Sur les traces de Lévi-Strauss, Lacan et Foucault, filant comme le sable au vent marin...
15 Juillet 2024
Le 15/ 07/ 2024 — Pau
- Encore une fois en roue libre ces temps-ci... Et c'est plus qu'une image, vu le nombre de kilomètres que j'avale au volant de ma voiture...
- Bref tu fais relâche... Pas de quoi en faire une histoire ni un article, non ?
- Je rumine cette idée que l'Homme peut envisager les mots comme s'il s'agissait de choses.
- Tu veux reparler de la dualité des points de vue entre l'approche d'Einstein (☯𓁝𓁜☯) et celle de Bohr (♧𓁝𓁜♡)?

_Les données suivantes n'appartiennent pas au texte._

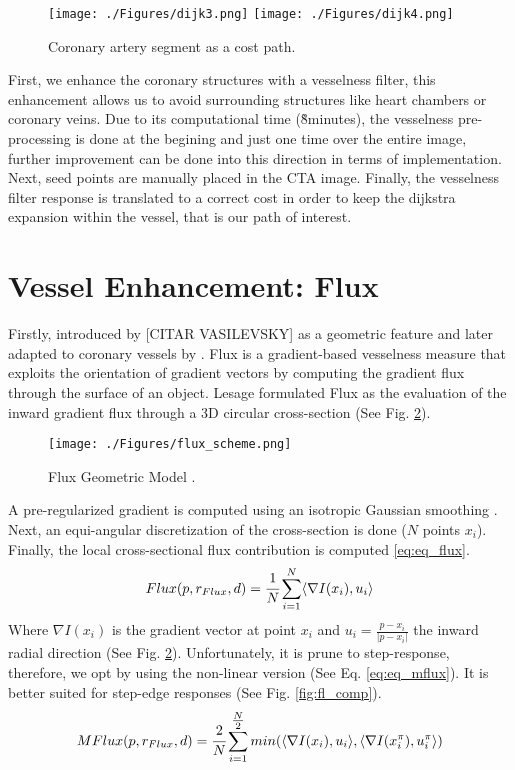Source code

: \begin{figure}[ht]
	\centering
		\texttt{[image: ./Figures/dijk3.png]}
		\texttt{[image: ./Figures/dijk4.png]}
	\caption[Coronary Artery Segment as a Cost Path]{Coronary artery segment as a cost path.}
	\label{fig:dijk3_vs_dijk4}
\end{figure}

First, we enhance the coronary structures with a vesselness filter, this enhancement allows us to avoid surrounding structures like heart chambers or coronary veins. Due to its computational time (\~8minutes), the vesselness pre-processing is done at the begining and just one time over the entire image, further improvement can be done into this direction in terms of implementation.
Next, seed points are manually placed in the CTA image. Finally, the vesselness filter response is translated to a correct cost in order to keep the dijkstra expansion within the vessel, that is our path of interest.

\section{Vessel Enhancement: Flux}\label{cent:flu}

Firstly, introduced by [CITAR VASILEVSKY] as a geometric feature and later adapted to coronary vessels by \citep{Lesage2009a}. Flux is a gradient-based vesselness measure that exploits the orientation of gradient vectors by computing the gradient flux through the surface of an object. Lesage formulated Flux as the evaluation of the inward gradient flux through a 3D circular cross-section (See Fig. \ref{fig:fl_sch}).

\begin{figure}[ht]
	\centering
		\texttt{[image: ./Figures/flux\_scheme.png]}
	\caption[Flux Geometric Model]{Flux Geometric Model \citep{Lesage2009a}.}
	\label{fig:fl_sch}
\end{figure}

A pre-regularized gradient is computed using an isotropic Gaussian smoothing \citep{Deriche1993}. Next, an  equi-angular discretization of the cross-section is done ($N$ points $x_i$). Finally, the local cross-sectional flux contribution is computed \ref{eq:eq_flux}.
\begin{equation}
\label{eq:eq_flux}
Flux( p, r_{Flux}, d) = \cfrac{1}{N} \sum\limits_{i=1}^N \langle \nabla I(x_{i}),u_{i} \rangle 
\end{equation}
Where $\nabla I(x_{i})$ is the gradient vector at point $x_i$ and $u_{i}=\tfrac{p-x_i}{\vert p-x_i\vert} $ the inward radial direction (See Fig. \ref{fig:fl_sch}). Unfortunately, it is prune to step-response, therefore, we opt by using the non-linear version (See Eq. \ref{eq:eq_mflux}). It is better suited for step-edge responses (See Fig. \ref{fig:fl_comp}).
\begin{equation}
\label{eq:eq_mflux}
MFlux( p, r_{Flux}, d) = \cfrac{2}{N} \sum\limits_{i=1}^{\tfrac{N}{2}} min(\langle \nabla I(x_{i}),u_{i} \rangle,\langle \nabla I(x_{i}^{\pi}),u_{i}^{\pi} \rangle )
\end{equation}


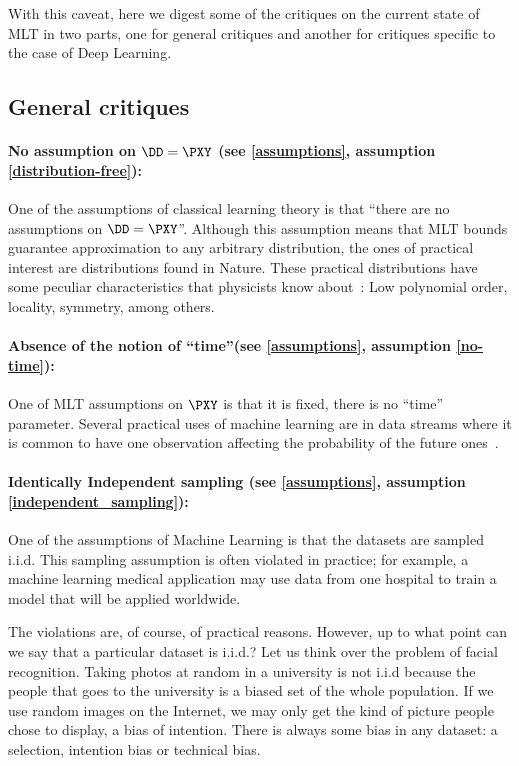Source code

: With this caveat, here we digest some of the critiques on the current state of MLT in two parts, one for general critiques and another for critiques specific to the case of Deep Learning.

\subsection{General critiques}\label{sec:general_critiques}
\paragraph{No assumption on \(\DD=\PXY\) (see \ref{assumptions}, assumption \ref{distribution-free}): } One of the assumptions of classical learning theory is that ``there are no assumptions on \(\DD=\PXY\)''. Although this assumption means that MLT bounds guarantee approximation to any arbitrary distribution, the ones of practical interest are distributions found in Nature. These practical distributions have some peculiar characteristics that physicists know about~\cite{lin:2016}: Low polynomial order, locality, symmetry, among others.
\paragraph{Absence of the notion of ``time''(see \ref{assumptions}, assumption \ref{no-time}): } One of MLT assumptions on \(\PXY\) is that it is fixed, there is no ``time'' parameter. Several practical uses of machine learning are in data streams where it is common to have one observation affecting the probability of the future ones~\cite{mello:2018}.
\paragraph{Identically Independent sampling (see \ref{assumptions}, assumption \ref{independent_sampling}): } One of the assumptions of Machine Learning is that the datasets are sampled i.i.d. This sampling assumption is often violated in practice; for example, a machine learning medical application may use data from one hospital to train a model that will be applied worldwide.

The violations are, of course, of practical reasons. However, up to what point can we say that a particular dataset is i.i.d.? Let us think over the problem of facial recognition. Taking photos at random in a university is not i.i.d because the people that goes to the university is a biased set of the whole population. If we use random images on the Internet, we may only get the kind of picture people chose to display, a bias of intention. There is always some bias in any dataset: a selection, intention bias or technical bias.


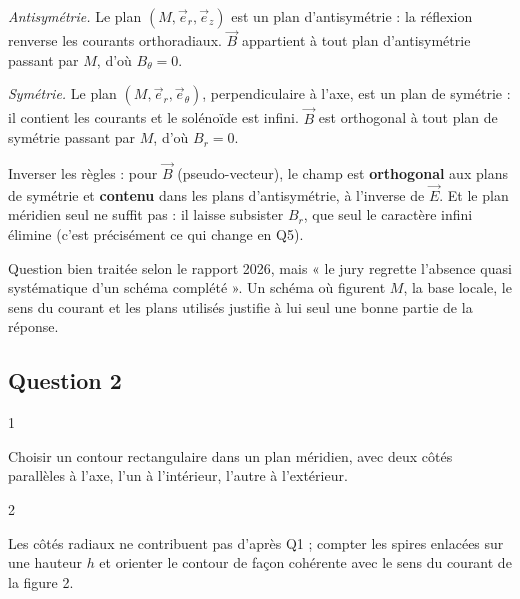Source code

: \documentclass[11pt,a4paper]{article}
\newcommand{\equationajustee}[1]{%
  \sbox{\boiteequation}{$\displaystyle #1$}%
  \ifdim\wd\boiteequation>\linewidth
    \[\resizebox{\linewidth}{!}{\usebox{\boiteequation}}\]%
  \else
    \[#1\]%
  \fi}
\begin{document}
\emph{Antisymétrie.} Le plan \((M,\vec e_r,\vec e_z)\) est un plan d'antisymétrie : la réflexion renverse les courants orthoradiaux. \(\vec B\) appartient à tout plan d'antisymétrie passant par \(M\), d'où \(B_\theta=0\).

\emph{Symétrie.} Le plan \((M,\vec e_r,\vec e_\theta)\), perpendiculaire à l'axe, est un plan de symétrie : il contient les courants et le solénoïde est infini. \(\vec B\) est orthogonal à tout plan de symétrie passant par \(M\), d'où \(B_r=0\).

\equationajustee{\boxed{\vec B(M)=B(r)\,\vec e_z}}

\begin{piege}

Inverser les règles : pour \(\vec B\) (pseudo-vecteur), le champ est \textbf{orthogonal} aux plans de symétrie et \textbf{contenu} dans les plans d'antisymétrie, à l'inverse de \(\vec E\). Et le plan méridien seul ne suffit pas : il laisse subsister \(B_r\), que seul le caractère infini élimine (c'est précisément ce qui change en Q5).

\end{piege}

\begin{jury}

Question bien traitée selon le rapport 2026, mais « le jury regrette l'absence quasi systématique d'un schéma complété ». Un schéma où figurent \(M\), la base locale, le sens du courant et les plans utilisés justifie à lui seul une bonne partie de la réponse.

\end{jury}

\hypertarget{question-2}{%
\subsection{Question 2}\label{question-2}}

\begin{indication}{1}

Choisir un contour rectangulaire dans un plan méridien, avec deux côtés parallèles à l'axe, l'un à l'intérieur, l'autre à l'extérieur.

\end{indication}

\begin{indication}{2}

Les côtés radiaux ne contribuent pas d'après Q1 ; compter les spires enlacées sur une hauteur \(h\) et orienter le contour de façon cohérente avec le sens du courant de la figure 2.

\end{indication}
\end{document}
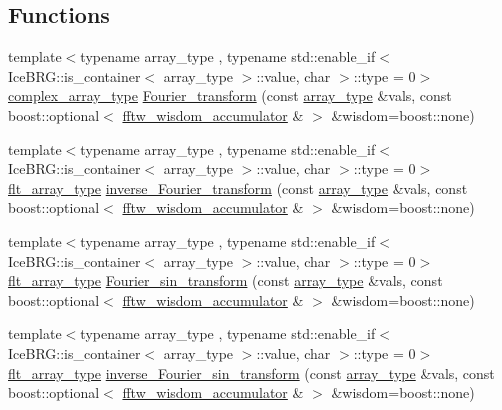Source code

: \subsection*{Functions}
\begin{DoxyCompactItemize}
\item 
{\footnotesize template$<$typename array\+\_\+type , typename std\+::enable\+\_\+if$<$ Ice\+B\+R\+G\+::is\+\_\+container$<$ array\+\_\+type $>$\+::value, char $>$\+::type  = 0$>$ }\\\hyperlink{namespaceIceBRG_a02e79930ea75411b7883d2786b2fc5d7}{complex\+\_\+array\+\_\+type} \hyperlink{namespaceIceBRG_1_1Fourier_ad1efe4a24e34a8b704205a52629cb707}{Fourier\+\_\+transform} (const \hyperlink{main__lensing__model__fitter_8cpp_ad3282ec06f468e9f4cb74fee9155540e}{array\+\_\+type} \&vals, const boost\+::optional$<$ \hyperlink{classIceBRG_1_1Fourier_1_1fftw__wisdom__accumulator}{fftw\+\_\+wisdom\+\_\+accumulator} \& $>$ \&wisdom=boost\+::none)
\item 
{\footnotesize template$<$typename array\+\_\+type , typename std\+::enable\+\_\+if$<$ Ice\+B\+R\+G\+::is\+\_\+container$<$ array\+\_\+type $>$\+::value, char $>$\+::type  = 0$>$ }\\\hyperlink{namespaceIceBRG_acdca5c05302480eba6ba053449643a6d}{flt\+\_\+array\+\_\+type} \hyperlink{namespaceIceBRG_1_1Fourier_affb54aec64ffd50653afcdc145ece870}{inverse\+\_\+\+Fourier\+\_\+transform} (const \hyperlink{main__lensing__model__fitter_8cpp_ad3282ec06f468e9f4cb74fee9155540e}{array\+\_\+type} \&vals, const boost\+::optional$<$ \hyperlink{classIceBRG_1_1Fourier_1_1fftw__wisdom__accumulator}{fftw\+\_\+wisdom\+\_\+accumulator} \& $>$ \&wisdom=boost\+::none)
\item 
{\footnotesize template$<$typename array\+\_\+type , typename std\+::enable\+\_\+if$<$ Ice\+B\+R\+G\+::is\+\_\+container$<$ array\+\_\+type $>$\+::value, char $>$\+::type  = 0$>$ }\\\hyperlink{namespaceIceBRG_acdca5c05302480eba6ba053449643a6d}{flt\+\_\+array\+\_\+type} \hyperlink{namespaceIceBRG_1_1Fourier_aec332460e7be732629ad96425628a858}{Fourier\+\_\+sin\+\_\+transform} (const \hyperlink{main__lensing__model__fitter_8cpp_ad3282ec06f468e9f4cb74fee9155540e}{array\+\_\+type} \&vals, const boost\+::optional$<$ \hyperlink{classIceBRG_1_1Fourier_1_1fftw__wisdom__accumulator}{fftw\+\_\+wisdom\+\_\+accumulator} \& $>$ \&wisdom=boost\+::none)
\item 
{\footnotesize template$<$typename array\+\_\+type , typename std\+::enable\+\_\+if$<$ Ice\+B\+R\+G\+::is\+\_\+container$<$ array\+\_\+type $>$\+::value, char $>$\+::type  = 0$>$ }\\\hyperlink{namespaceIceBRG_acdca5c05302480eba6ba053449643a6d}{flt\+\_\+array\+\_\+type} \hyperlink{namespaceIceBRG_1_1Fourier_a2f02fa3fbb88e69e1355ac8823fa02e9}{inverse\+\_\+\+Fourier\+\_\+sin\+\_\+transform} (const \hyperlink{main__lensing__model__fitter_8cpp_ad3282ec06f468e9f4cb74fee9155540e}{array\+\_\+type} \&vals, const boost\+::optional$<$ \hyperlink{classIceBRG_1_1Fourier_1_1fftw__wisdom__accumulator}{fftw\+\_\+wisdom\+\_\+accumulator} \& $>$ \&wisdom=boost\+::none)

\end{DoxyCompactItemize}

- Exactement, j'en suis toujours à mon article "covariance/contravariance — une question de posture", et à cet Imaginaire polarisé suivant deux directions (voir ici):
Les choses | Les mots |
Ou plutôt, ma pensée s'évade de ce champ clos.
- Peut-on savoir à quoi tu rêves ?
- Il y a d'abord l'idée immémoriale que le Verbe est la source de tout, ainsi que le rappelle la Bible : "Au commencement était le Verbe", nous renvoyant à ce qui fait l'essence même du mode sémantique ♡, à savoir l'intention de l'auteur 𓂀 d'une pensée, se traduisant par un choix syntaxique ♢ i.e.: (𓁝[α]♡↓[α]♢𓁜)𓂀.
- Nous ne verrions, nous ne comprendrions, nous ne représenterions, que ce qui se rapporte à notre intention?
- Oui, et c'est assez facile à accepter lorsque l'on est focalisé sur les mots, dans l'attitude de Bohr ♧𓁝𓁜♡, mais la mécanique à la sauce quantique permet de faire des prédictions ainsi que des observations, concernant les objets.
- Autrement dit les mots gouverneraient les choses, tout du moins ce que l'on peut en apercevoir?
- Voilà, et c'est pour le moins perturbant. Souviens-toi de l'expérience du "choix retardé" réalisée par Alain Aspect...
- Ce qui t'avait déjà passablement donné matière à réflexion en 2021 (voir "Identité et équivalence de Morita"). Soit, mais quoi de neuf depuis lors ?
- Nous sommes arrivés, péniblement il faut bien le reconnaître, à cette dualité des 2 points de vue en partant de l'idée fondamentale que notre Imaginaire s'est développé originellement pour aider l'animal que nous sommes, à survivre dans un Monde cruel, autrement dit, nous avons apparemment progressé à partir des choses, pour ensuite retourner notre réflexion sur les mots eux-mêmes...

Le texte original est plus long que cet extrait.